Suffice to say investors, traders and algos were not enamored with the combination of more drama in Hong Kong and an absolute meltdown in Argentina.
It was risk-off from start to finish in the US on Monday as Treasurys and the yen benefited from the flight-to-safety triggered by political tumult and the promise of a fresh Argentine debt crisis.
10-year yields in the US tumbled, flattening the 2s10s inside 6bps, the tightest since 2007. 30-year yields touched a YTD low of 2.118%. Analysts are rushing to adjust their forecasts. UBS cut their year-end target for 10-year yields to just 1.25%, and Morgan Stanley trimmed their outlook as well. Yields are down some 40bps this month alone.

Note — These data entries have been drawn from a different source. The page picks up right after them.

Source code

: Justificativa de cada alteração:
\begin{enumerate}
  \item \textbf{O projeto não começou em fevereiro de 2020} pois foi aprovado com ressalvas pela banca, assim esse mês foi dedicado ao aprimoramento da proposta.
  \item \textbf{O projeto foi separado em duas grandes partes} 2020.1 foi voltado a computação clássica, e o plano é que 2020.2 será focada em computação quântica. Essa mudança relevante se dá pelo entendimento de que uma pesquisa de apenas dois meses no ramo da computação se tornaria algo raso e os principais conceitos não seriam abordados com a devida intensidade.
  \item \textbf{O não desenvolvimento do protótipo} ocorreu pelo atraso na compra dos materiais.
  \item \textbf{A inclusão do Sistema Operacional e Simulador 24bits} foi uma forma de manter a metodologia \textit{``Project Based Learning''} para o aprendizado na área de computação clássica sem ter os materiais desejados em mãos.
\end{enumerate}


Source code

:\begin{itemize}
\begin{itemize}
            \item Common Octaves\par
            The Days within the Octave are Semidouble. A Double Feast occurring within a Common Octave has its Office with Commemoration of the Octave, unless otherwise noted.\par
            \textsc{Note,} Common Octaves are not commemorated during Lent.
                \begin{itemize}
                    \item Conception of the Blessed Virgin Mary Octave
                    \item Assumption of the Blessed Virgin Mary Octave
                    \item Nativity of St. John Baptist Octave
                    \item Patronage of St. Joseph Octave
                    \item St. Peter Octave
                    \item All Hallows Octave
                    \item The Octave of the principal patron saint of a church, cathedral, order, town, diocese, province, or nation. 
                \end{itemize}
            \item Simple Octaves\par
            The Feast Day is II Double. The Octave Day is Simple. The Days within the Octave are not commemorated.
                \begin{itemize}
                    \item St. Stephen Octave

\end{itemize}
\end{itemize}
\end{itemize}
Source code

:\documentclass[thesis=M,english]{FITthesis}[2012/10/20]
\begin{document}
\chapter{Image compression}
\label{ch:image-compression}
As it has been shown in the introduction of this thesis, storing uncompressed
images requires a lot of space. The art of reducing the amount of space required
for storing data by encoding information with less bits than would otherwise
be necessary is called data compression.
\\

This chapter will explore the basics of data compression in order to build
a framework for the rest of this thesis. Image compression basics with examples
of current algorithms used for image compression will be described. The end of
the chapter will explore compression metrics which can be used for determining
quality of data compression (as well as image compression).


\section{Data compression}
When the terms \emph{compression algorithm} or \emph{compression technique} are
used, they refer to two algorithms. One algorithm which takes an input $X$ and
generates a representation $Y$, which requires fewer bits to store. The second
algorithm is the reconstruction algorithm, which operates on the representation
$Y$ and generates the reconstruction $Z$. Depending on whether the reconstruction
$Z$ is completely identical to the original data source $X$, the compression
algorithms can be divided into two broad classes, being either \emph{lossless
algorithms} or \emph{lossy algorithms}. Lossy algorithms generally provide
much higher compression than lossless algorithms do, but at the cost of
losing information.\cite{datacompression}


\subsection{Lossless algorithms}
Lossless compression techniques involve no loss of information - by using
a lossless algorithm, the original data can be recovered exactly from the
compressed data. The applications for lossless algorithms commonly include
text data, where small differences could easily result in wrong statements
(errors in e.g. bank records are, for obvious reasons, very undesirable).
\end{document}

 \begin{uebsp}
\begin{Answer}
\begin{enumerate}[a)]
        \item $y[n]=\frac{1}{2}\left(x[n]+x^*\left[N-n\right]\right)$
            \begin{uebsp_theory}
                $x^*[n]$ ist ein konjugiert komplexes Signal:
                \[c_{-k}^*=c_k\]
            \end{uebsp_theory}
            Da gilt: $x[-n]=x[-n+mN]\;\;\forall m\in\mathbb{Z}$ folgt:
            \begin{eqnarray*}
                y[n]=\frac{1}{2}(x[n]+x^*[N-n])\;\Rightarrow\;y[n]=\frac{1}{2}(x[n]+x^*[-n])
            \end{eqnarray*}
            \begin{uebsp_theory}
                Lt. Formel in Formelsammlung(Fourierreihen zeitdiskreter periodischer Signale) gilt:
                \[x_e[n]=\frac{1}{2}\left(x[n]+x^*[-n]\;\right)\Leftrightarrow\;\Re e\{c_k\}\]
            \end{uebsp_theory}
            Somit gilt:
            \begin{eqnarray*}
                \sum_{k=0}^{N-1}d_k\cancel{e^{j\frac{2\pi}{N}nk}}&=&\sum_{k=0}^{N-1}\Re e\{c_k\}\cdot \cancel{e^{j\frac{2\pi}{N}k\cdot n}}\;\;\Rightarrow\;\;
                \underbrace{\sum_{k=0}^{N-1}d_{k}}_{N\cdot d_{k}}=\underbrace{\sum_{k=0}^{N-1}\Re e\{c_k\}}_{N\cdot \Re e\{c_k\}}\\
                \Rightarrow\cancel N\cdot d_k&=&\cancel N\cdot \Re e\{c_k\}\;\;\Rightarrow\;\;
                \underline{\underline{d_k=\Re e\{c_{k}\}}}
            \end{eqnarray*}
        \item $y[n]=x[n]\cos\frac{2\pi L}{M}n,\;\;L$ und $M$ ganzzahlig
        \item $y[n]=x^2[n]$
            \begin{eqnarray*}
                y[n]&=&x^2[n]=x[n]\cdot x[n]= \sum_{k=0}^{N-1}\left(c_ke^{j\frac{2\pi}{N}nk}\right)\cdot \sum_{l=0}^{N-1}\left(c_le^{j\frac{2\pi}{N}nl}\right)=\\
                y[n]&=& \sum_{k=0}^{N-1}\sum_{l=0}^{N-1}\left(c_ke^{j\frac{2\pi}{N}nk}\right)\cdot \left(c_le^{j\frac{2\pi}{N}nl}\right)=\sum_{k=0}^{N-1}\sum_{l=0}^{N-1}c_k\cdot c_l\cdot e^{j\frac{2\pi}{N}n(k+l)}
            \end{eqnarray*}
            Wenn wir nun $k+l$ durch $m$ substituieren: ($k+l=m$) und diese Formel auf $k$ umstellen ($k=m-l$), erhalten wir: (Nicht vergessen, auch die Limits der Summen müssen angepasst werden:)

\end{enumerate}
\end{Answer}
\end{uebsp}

USDJPY is gunning for the January flash crash lows, and intervention talk is heating up, although most seem to believe the pair would have to make a run at 100 before Japan would step in. “A move below 105 would put USDJPY below the corporate breakeven rate for four of the 17 industries surveyed by the Cabinet Office, while moves below 100 and 95 would do the same for nine and 16 of those industries, respectively, suggesting verbal intervention could strengthen gradually as levels fall to 105 or lower”, Barclays said over the weekend.
Argentina’s peso plunged and the Merval index dove the most ever. There really are no words to describe the losses in Argentine equities on Monday.
If you can find an adjective for this situation, your vocabulary is far superior to ours. “Argentina will very likely default”, Wells Fargo’s Brendan McKenna wrote, in a Monday afternoon note.
Getting back to the US (because spending too much time trying to sort through the smoldering wreckage in Argentina is enough to make one nauseous), 10-year real yields are on the verge of turning negative for the first time since 2016 (bottom pane).
And, again, 2s10s hit a fresh cycle low (top pane).
Ultimately, US equities could not digest the combination of a relentless safe haven bid and the geopolitical turmoil – not at a time when the threat of another engineered downdraft in the yuan lingers (the PBoC’s apparent desire for stability notwithstanding) and Donald Trump could shake things up at any time with a tweet. 1% moves in either direction for the S&P are becoming commonplace again as uncertainty reigns.
And the VIX put up its second-largest one-day gain since the May selloff, just a week after rising 7 vols on the heels of the yuan devaluation.
Bottom line: People are nervous, liquidity is thin and it looks as though markets are going to need more than a stable CNY to calm down after the events of the last two weeks.